Restate verbatim the span of lines below between the line with "задает уникальное имя." and the line with "1. Если ход игрока, то клиент", including those two lines, and only that span.

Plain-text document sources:
————
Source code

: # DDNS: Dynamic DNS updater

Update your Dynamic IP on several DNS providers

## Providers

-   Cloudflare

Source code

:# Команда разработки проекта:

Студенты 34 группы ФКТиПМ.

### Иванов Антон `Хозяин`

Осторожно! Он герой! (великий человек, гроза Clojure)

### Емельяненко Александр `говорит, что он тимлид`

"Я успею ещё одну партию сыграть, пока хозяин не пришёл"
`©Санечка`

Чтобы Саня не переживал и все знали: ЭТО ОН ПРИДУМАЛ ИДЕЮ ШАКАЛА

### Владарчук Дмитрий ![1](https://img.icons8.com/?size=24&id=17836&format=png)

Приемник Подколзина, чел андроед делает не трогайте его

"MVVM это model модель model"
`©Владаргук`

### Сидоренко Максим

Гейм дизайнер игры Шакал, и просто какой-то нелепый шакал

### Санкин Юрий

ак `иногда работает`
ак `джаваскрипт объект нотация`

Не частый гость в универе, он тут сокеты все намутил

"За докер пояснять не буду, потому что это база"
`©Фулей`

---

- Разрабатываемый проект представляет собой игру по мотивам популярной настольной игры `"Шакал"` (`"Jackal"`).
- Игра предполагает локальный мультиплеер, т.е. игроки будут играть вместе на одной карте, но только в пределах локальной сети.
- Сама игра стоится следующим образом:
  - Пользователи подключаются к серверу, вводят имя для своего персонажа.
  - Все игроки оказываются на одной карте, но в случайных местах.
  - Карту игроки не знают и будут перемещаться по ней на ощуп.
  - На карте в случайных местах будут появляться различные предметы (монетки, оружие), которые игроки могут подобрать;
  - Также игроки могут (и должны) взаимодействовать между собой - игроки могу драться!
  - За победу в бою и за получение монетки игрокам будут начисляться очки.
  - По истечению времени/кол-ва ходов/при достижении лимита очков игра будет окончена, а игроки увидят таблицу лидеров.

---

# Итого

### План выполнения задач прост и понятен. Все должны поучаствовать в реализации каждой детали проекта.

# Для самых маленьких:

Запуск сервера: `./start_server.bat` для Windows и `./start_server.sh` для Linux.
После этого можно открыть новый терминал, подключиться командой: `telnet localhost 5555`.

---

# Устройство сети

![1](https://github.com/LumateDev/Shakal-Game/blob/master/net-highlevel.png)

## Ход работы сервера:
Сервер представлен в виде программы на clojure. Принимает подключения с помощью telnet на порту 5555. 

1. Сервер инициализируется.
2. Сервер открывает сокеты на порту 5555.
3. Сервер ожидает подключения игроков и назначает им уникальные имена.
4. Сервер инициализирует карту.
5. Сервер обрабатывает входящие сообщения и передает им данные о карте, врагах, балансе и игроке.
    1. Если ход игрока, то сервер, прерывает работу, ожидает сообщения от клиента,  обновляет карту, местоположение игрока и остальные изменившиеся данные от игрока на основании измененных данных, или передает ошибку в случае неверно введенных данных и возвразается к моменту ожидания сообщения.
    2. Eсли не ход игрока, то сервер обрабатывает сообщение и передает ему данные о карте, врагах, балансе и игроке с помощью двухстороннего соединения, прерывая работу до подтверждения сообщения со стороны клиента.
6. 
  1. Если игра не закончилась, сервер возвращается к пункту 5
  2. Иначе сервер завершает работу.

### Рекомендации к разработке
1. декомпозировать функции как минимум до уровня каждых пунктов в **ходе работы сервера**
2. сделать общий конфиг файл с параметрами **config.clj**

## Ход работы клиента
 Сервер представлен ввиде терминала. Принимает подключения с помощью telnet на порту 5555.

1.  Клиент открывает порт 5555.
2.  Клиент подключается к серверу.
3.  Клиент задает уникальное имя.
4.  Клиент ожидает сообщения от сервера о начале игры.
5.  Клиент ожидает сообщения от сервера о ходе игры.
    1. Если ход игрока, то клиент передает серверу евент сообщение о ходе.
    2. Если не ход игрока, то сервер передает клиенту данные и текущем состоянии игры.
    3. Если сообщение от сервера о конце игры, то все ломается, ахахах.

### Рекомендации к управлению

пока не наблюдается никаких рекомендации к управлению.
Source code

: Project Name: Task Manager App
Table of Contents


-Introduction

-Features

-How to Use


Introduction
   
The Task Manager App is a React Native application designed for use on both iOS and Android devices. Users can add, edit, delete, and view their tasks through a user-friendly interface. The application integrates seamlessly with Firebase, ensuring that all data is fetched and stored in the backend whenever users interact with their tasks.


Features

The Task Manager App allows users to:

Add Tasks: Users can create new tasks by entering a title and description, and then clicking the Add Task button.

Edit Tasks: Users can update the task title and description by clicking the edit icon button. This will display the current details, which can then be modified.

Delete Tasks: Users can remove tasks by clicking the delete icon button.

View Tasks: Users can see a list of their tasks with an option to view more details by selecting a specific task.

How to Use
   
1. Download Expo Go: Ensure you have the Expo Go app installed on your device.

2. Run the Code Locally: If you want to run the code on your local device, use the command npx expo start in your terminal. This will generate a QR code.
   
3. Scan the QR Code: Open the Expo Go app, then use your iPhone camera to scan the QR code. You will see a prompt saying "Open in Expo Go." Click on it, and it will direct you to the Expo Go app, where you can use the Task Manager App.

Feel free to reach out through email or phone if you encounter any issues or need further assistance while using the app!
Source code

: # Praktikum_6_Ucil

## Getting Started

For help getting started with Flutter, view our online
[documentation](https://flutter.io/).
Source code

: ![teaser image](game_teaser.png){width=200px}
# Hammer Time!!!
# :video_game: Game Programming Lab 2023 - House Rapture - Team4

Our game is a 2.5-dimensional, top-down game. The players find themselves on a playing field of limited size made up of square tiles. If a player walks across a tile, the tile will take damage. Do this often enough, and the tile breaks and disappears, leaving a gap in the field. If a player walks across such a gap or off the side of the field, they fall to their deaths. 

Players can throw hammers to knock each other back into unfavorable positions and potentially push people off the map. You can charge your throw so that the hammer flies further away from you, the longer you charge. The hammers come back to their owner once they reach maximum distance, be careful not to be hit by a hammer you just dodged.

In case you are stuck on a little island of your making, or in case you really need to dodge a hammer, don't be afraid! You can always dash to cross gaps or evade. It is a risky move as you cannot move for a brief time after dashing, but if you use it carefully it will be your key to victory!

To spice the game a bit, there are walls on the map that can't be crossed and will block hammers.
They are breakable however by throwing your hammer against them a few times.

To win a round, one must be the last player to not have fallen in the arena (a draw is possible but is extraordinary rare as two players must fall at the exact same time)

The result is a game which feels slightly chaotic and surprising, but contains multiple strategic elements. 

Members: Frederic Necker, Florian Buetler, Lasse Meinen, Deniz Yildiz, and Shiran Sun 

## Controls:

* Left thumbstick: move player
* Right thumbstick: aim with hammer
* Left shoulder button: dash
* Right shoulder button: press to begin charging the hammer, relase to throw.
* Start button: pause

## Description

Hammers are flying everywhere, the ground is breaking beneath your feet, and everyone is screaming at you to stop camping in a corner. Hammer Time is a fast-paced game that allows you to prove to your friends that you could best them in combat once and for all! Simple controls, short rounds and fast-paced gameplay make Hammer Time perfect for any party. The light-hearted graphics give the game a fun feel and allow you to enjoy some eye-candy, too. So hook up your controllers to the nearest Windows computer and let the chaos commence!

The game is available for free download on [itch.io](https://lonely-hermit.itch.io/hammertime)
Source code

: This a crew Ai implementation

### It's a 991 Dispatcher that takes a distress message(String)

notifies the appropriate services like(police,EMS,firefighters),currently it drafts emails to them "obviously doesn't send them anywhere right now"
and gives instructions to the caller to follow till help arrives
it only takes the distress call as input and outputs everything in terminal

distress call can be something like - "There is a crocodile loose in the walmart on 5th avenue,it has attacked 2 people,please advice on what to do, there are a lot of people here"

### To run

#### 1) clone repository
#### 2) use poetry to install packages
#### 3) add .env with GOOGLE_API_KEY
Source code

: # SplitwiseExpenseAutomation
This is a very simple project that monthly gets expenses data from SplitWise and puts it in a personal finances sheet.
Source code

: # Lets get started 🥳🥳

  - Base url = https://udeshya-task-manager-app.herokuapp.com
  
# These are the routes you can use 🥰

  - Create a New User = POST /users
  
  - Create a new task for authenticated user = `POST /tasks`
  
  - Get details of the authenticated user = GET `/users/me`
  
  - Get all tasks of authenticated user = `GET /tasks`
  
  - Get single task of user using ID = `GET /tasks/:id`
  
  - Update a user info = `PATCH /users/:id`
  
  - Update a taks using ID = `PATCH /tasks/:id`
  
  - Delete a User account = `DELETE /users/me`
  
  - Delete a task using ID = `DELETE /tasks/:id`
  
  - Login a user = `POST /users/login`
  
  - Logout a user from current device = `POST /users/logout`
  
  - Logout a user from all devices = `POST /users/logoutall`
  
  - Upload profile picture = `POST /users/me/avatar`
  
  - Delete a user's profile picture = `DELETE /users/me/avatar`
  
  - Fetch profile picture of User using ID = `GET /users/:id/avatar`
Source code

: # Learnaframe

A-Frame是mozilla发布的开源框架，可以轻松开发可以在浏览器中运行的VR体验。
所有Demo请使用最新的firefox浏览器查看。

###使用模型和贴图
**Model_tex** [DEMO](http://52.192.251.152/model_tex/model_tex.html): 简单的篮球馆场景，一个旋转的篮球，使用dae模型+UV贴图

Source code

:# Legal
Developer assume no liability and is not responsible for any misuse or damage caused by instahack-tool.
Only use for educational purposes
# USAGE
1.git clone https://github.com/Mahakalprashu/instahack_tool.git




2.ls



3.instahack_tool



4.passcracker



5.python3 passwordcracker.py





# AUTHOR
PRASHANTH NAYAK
————
OUTPUT FOR THIS TASK:
3.  Клиент задает уникальное имя.
4.  Клиент ожидает сообщения от сервера о начале игры.
5.  Клиент ожидает сообщения от сервера о ходе игры.
    1. Если ход игрока, то клиент передает серверу евент сообщение о ходе.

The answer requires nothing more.